Dataset excerpts:
========

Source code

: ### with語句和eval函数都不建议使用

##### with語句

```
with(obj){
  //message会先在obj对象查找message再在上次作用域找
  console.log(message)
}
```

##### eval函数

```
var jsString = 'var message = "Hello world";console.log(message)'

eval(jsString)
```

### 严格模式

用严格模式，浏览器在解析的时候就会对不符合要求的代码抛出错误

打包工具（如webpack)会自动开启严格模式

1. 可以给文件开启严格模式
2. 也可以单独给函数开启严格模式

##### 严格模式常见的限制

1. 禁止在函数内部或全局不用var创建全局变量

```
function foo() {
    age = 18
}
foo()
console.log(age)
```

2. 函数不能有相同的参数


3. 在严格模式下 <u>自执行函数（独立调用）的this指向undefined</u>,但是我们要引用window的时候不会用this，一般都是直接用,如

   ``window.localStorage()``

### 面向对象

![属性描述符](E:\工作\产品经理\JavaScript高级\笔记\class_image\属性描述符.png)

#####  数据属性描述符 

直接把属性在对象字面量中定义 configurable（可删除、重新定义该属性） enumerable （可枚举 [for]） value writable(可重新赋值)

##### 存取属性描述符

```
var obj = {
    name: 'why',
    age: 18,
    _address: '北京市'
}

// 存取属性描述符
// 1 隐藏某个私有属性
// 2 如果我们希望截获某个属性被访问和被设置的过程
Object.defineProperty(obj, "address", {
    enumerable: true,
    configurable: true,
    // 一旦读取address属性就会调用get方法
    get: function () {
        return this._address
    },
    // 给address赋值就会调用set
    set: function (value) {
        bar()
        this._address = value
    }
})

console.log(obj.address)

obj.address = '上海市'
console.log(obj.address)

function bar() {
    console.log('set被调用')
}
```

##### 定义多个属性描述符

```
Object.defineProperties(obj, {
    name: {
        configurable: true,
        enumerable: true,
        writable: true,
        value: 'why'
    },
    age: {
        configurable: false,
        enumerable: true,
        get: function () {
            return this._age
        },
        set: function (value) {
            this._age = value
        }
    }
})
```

========

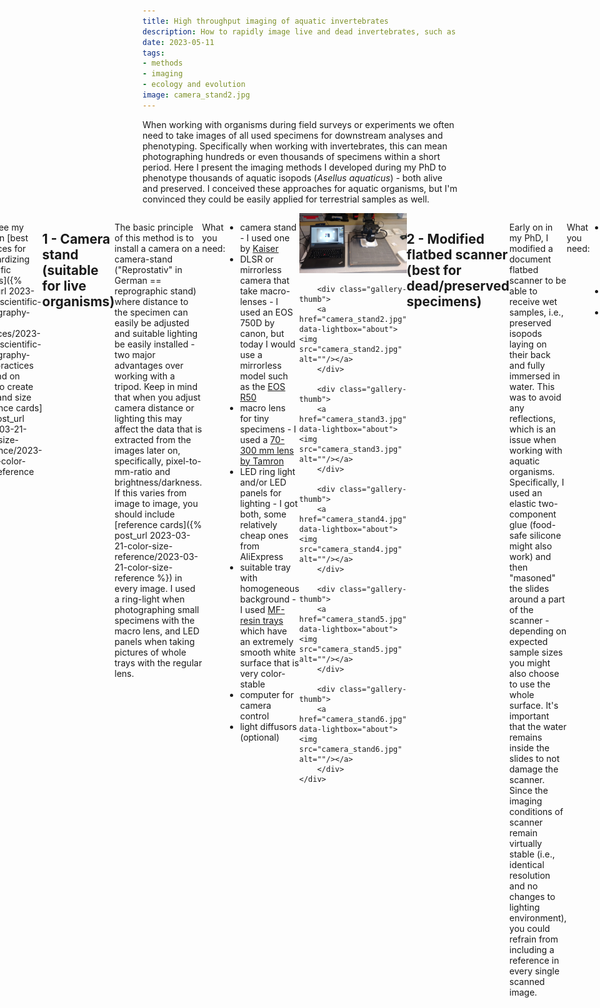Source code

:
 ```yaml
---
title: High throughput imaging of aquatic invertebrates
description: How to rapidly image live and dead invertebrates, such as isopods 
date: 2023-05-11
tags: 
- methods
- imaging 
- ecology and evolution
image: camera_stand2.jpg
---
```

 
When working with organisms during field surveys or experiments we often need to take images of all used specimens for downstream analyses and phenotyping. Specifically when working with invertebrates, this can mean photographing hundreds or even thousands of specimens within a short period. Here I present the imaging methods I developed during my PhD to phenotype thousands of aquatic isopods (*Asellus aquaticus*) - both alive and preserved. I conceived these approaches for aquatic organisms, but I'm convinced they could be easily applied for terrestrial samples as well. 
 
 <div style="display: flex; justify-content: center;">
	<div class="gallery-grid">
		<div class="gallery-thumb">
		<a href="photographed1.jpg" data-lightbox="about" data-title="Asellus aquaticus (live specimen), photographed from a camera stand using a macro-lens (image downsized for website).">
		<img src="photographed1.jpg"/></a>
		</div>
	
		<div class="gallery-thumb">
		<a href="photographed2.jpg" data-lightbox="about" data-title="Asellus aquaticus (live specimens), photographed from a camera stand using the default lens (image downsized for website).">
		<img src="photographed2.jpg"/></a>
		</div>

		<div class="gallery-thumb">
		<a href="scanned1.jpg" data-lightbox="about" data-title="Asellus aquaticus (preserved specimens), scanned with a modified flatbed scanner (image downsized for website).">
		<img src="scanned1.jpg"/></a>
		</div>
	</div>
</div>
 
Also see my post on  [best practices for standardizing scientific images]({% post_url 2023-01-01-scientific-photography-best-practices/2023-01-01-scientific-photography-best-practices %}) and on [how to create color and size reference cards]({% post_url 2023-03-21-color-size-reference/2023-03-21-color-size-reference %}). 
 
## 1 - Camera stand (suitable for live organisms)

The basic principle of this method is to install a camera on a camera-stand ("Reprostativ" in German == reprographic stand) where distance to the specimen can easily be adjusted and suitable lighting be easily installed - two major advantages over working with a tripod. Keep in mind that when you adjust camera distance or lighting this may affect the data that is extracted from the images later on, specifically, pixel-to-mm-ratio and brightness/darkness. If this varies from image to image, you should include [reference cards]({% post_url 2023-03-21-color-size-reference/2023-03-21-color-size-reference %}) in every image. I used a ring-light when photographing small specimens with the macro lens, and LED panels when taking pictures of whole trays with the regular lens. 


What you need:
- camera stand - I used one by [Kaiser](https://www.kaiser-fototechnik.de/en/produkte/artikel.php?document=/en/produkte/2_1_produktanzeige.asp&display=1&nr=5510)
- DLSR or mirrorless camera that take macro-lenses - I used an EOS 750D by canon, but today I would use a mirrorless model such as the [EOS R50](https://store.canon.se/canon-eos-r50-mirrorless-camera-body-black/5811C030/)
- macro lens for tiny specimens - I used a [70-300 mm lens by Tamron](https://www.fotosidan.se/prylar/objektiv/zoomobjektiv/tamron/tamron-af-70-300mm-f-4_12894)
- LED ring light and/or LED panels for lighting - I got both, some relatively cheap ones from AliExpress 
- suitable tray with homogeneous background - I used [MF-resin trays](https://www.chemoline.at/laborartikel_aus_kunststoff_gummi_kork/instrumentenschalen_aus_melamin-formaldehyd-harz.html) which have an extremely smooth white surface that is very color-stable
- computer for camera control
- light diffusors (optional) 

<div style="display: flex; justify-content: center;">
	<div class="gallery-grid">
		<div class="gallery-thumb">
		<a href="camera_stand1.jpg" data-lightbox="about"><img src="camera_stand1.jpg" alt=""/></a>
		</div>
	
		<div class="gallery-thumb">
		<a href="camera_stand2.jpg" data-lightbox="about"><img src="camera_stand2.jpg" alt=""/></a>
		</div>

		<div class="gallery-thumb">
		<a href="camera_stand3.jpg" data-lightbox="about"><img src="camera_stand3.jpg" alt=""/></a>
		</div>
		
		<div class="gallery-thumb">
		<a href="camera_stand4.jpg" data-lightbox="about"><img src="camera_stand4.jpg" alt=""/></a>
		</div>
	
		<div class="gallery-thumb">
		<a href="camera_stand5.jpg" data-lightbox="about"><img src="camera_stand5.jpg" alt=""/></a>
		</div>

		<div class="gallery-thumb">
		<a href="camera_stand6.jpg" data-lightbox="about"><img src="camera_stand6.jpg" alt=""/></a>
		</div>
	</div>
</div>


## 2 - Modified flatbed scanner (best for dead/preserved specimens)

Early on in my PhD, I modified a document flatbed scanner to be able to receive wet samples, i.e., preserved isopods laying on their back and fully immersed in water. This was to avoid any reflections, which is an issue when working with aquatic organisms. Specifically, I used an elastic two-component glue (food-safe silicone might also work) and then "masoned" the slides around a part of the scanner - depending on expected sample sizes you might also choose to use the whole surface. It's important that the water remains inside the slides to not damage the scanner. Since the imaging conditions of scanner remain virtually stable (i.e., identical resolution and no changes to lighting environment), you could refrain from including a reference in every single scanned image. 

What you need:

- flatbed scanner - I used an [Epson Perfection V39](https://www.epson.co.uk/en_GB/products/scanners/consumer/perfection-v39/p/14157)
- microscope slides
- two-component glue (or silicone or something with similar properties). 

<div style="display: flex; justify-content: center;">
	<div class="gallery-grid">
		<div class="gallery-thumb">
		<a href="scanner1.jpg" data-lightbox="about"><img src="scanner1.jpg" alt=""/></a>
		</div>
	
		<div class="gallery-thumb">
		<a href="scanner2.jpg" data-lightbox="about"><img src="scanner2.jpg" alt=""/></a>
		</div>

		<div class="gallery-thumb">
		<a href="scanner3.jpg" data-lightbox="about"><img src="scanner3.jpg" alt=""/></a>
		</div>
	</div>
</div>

========

What needs to be done: Across all the entries, how many lines hold the string "title"? Only the number is needed.

Solution: 4